— Куда прёшь, идиот... — разошёлся Жижа.
"Тунгуску" подкинуло. Экипаж в ней угодил под огненный выброс, и счастье, что не провалились, хотя к тому были все предпосылки.
— Бак! Бочка-А-А... — зашёлся Пеленг.
— Чёрт... — спохватился Глеб.
Наружу не выбраться — они во власти огня. Боевая машина пылает снаружи. Горит броня под огненными выбросами фонтана.
— Ложись! Все на дно-о-о... — заорал в продолжение Глеб, наказав водителю. — Гони-и-и...

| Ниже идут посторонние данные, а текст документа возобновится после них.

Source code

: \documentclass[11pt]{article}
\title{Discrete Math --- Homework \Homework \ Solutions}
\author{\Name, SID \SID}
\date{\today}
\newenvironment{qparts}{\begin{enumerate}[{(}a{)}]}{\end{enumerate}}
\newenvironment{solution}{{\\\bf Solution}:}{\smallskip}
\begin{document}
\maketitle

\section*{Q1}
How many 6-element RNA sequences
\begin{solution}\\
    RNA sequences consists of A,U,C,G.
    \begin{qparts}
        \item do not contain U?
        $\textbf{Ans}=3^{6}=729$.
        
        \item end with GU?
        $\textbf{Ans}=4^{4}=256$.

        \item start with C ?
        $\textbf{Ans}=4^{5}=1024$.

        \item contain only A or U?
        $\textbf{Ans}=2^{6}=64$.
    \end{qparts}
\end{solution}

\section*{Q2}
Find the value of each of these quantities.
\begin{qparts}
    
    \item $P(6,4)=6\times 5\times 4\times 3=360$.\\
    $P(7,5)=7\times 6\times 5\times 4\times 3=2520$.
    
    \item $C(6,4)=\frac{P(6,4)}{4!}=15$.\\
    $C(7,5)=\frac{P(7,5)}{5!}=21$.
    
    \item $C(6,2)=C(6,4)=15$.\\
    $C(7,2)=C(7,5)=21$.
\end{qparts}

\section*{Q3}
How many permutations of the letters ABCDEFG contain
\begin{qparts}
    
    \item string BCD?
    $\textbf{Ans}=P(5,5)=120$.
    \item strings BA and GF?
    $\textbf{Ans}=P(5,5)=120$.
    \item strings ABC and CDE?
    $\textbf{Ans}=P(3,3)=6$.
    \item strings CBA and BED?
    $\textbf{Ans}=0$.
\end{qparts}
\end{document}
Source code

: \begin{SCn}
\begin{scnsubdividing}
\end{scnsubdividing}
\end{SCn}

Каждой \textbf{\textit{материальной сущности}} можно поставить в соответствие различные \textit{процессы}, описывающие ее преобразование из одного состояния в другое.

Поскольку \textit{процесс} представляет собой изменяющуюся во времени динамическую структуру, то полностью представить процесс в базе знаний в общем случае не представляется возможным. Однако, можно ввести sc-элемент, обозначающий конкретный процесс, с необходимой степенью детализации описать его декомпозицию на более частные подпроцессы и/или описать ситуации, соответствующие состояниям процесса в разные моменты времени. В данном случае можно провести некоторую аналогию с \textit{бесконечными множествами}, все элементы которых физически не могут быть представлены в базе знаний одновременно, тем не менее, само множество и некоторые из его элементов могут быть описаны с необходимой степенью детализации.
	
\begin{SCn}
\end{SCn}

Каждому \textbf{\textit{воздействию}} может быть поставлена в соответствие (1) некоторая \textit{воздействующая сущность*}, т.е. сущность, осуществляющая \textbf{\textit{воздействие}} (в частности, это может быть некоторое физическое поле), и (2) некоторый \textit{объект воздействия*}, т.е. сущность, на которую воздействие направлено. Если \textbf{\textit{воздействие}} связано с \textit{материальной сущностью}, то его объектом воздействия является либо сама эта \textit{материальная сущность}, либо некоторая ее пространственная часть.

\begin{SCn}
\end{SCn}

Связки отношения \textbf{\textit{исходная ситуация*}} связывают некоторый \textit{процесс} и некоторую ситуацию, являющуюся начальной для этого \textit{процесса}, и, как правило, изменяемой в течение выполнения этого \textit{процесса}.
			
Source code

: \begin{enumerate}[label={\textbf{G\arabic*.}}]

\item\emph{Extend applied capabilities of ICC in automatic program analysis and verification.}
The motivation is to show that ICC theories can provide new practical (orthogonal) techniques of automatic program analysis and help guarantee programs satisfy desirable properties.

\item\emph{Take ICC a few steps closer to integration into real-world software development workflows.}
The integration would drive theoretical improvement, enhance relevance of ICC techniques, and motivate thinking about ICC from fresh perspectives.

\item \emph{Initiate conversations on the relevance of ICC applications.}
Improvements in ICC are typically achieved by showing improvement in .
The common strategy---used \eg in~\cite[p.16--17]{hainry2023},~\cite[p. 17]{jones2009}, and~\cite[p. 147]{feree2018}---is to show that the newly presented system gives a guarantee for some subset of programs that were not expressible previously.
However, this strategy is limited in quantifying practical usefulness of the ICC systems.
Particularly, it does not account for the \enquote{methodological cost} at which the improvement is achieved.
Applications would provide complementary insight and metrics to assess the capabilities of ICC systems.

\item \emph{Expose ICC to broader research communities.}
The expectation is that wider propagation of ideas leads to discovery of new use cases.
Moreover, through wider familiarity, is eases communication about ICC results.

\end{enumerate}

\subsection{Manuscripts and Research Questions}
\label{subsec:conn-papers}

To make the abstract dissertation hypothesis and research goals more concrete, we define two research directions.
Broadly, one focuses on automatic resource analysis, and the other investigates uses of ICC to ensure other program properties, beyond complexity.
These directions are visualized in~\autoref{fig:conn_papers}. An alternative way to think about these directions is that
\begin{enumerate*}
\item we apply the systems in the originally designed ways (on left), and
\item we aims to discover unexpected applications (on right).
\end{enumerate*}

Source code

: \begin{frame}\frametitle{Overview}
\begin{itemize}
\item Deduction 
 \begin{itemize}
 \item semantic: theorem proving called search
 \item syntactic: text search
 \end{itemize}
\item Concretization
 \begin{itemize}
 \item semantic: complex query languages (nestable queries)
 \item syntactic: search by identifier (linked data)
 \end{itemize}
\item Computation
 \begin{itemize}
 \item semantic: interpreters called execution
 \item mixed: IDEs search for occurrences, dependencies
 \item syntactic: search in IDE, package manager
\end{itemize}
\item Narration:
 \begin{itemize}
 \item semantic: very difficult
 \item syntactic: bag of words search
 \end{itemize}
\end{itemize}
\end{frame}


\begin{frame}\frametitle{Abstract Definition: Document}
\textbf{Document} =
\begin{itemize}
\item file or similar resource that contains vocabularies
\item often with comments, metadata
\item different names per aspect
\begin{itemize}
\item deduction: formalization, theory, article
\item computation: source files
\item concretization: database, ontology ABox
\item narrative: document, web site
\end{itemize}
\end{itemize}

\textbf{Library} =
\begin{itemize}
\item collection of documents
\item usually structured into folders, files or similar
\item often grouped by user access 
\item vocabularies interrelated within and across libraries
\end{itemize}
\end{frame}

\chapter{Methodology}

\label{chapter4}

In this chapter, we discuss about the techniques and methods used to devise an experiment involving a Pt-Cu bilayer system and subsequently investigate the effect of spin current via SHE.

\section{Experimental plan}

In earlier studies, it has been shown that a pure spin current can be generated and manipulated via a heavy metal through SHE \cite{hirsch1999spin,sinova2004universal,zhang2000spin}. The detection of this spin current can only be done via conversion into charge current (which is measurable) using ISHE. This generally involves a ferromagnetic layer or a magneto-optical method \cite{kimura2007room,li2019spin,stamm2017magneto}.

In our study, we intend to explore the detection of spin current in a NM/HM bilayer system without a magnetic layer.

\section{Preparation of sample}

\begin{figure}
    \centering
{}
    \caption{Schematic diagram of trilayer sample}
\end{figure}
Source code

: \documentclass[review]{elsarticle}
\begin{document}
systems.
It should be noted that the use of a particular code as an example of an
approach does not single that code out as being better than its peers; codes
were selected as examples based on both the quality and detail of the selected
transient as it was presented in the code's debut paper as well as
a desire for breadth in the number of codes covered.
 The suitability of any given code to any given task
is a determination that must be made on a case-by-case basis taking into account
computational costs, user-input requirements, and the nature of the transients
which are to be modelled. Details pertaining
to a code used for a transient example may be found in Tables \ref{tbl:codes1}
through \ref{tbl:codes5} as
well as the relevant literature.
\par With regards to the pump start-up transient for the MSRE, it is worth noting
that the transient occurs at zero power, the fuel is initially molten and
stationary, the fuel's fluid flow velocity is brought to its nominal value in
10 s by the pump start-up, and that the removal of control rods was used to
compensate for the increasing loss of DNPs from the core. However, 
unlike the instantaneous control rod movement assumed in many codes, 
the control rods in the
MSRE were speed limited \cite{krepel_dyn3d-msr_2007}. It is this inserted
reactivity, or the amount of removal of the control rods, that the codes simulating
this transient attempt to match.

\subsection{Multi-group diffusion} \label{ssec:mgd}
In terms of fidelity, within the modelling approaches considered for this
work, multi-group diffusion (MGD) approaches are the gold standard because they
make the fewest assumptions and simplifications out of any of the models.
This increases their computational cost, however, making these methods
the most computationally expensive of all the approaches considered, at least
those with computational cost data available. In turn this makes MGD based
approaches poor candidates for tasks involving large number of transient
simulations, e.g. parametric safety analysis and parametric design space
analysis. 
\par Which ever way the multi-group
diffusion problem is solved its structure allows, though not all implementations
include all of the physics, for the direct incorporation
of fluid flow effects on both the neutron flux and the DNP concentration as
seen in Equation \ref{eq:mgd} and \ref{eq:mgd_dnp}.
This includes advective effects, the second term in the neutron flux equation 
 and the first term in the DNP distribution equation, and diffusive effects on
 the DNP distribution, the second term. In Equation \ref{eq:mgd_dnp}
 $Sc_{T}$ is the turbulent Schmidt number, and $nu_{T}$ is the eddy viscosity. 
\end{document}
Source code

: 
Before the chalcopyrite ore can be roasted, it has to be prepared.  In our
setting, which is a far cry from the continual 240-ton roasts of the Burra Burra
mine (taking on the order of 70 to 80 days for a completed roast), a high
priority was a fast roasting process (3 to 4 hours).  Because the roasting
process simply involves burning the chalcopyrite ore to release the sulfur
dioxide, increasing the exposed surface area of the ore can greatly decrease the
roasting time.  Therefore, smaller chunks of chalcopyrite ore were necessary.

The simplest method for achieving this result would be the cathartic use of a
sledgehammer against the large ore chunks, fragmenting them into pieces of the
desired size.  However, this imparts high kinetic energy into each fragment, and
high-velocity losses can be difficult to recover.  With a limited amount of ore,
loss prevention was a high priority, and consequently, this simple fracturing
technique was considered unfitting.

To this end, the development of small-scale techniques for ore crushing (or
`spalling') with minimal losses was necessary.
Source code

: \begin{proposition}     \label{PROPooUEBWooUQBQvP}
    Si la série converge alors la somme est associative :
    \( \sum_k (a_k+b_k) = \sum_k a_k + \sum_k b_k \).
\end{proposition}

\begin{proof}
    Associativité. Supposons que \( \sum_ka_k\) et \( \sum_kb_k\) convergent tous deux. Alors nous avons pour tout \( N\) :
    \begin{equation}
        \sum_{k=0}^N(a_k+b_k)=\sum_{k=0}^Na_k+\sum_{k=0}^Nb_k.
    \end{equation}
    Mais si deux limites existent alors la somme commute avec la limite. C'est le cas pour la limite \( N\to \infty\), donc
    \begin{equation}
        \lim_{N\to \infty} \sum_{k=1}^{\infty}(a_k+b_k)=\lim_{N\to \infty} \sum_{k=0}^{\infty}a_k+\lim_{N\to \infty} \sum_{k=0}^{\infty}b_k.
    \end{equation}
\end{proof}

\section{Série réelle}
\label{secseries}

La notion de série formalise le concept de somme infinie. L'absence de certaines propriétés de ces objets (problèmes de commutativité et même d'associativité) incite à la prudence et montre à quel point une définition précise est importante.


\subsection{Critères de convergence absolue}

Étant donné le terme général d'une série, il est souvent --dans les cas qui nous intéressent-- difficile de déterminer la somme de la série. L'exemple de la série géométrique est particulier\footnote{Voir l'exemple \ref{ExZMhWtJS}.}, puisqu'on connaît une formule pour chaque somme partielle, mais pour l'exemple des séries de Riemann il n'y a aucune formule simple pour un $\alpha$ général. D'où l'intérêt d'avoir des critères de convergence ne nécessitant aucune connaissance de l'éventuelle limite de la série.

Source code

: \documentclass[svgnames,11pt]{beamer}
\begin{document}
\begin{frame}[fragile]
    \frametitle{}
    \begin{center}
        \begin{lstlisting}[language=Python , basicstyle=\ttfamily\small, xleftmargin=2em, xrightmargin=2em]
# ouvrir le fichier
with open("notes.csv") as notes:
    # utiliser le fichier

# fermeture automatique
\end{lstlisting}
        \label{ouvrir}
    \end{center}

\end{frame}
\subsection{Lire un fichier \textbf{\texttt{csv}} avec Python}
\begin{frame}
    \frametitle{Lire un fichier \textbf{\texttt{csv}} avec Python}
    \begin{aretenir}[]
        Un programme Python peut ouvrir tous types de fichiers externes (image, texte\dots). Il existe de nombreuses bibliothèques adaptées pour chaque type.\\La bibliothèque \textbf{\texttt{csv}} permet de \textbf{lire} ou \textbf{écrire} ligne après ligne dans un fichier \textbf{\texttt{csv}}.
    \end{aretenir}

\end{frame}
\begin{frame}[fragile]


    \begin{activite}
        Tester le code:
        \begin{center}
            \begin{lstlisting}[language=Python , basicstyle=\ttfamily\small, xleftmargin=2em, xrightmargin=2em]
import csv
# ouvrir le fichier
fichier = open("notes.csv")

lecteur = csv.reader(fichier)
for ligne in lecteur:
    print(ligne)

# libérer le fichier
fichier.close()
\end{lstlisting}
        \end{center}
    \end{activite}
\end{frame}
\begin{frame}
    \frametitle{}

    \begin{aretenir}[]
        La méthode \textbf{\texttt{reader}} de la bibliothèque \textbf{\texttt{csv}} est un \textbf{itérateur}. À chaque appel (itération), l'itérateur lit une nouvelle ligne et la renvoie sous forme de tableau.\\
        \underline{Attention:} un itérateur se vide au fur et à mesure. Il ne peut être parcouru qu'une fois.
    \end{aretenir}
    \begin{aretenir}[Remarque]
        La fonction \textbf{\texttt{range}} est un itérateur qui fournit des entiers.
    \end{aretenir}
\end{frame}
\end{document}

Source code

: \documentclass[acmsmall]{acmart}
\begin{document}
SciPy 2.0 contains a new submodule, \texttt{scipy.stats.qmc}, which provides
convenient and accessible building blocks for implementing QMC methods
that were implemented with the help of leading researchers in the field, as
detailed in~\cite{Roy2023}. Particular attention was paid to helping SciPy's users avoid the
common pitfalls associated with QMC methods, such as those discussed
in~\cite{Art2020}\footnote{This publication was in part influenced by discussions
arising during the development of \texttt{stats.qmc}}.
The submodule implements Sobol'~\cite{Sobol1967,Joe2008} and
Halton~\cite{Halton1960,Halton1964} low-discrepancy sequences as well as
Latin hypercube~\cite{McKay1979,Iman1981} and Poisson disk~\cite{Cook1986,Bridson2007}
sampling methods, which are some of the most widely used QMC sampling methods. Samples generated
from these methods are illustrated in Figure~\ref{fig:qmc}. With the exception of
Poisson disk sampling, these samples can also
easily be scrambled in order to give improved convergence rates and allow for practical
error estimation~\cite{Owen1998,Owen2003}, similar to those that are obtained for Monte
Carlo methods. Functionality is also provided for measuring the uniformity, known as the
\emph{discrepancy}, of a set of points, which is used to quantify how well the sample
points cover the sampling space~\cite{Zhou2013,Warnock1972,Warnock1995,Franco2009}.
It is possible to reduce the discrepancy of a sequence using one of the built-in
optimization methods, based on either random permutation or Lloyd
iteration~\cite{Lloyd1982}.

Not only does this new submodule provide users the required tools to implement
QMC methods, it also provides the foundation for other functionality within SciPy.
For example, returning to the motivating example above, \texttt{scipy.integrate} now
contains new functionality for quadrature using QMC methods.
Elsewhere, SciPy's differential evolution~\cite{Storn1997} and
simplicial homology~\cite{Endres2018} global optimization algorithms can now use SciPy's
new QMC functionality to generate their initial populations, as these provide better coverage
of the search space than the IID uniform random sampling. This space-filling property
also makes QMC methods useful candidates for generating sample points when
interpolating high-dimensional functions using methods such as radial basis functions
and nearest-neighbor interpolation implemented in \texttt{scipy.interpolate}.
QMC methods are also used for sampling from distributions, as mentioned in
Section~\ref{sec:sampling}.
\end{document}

Прогремел взрыв. И в следующий миг стало тихо, как в могиле.
* * *
— Живы? — послышался чей-то знакомый голос откуда-то извне.
— Приехали-и-и... — со стоном произнёс вперёд экипажа спецназовец. Не будь на нём сейчас шкуры исчадия, а та старая отродья — несдобровать. Что уже было отмечать про Жижу в шкуре выродка звероящера. Ему вообще хоть бы хны. Но у страха глаза велики. Хлопал ими, опасаясь проронить ни то что слово, но и издать какой-либо иной звук. Всё-таки сподобился на диверсию — внутриутробный. — Засранец...
— Таки что это было? — уставился он на Пеленга.
Живодёр сам пытался вникнуть, озираясь по сторонам на то, что когда-то было "Тунгуской". Башня отсутствовала — её снесло. Благо не им и головы — на месте. Ощупал, схватившись руками.
Глеб снова первым рискнул ступить на грешную землю. Ноги подгибались в коленях, но деваться некуда. Пришлось искать дополнительную точку опоры. Ей ему послужило порождение.
— Может так оно и лучше, — отметил он скорее про себя, чем обратился к кому-то с данным заявлением. — Сольёмся с заклятым врагом! А самое время... и настало! Пробил час расплаты...
— Мы тут немного побродили, командир, — обратился Нюх к нему, рапортуя. — И...
— Что разведали, а выявили — и кого?
— Кое-что, что непременно заинтересует тебя. Но придётся немного проехать...
Намекнул на скачки.
— Моя жопа-А-А... — стонал и далее весь остаток пути снабженец, пока не остановился у холма, где хоронились призраки вперемежку с отродьями. А на вершине располагался Ёбыр.
К нему и присоединился поспешно Глеб.
— Что тут у тебя? Давай показывай ...
Делать что-либо в ответ упырю не пришлось. Всё и так очевидно, и то, за чем он следил, находилось как на ладони.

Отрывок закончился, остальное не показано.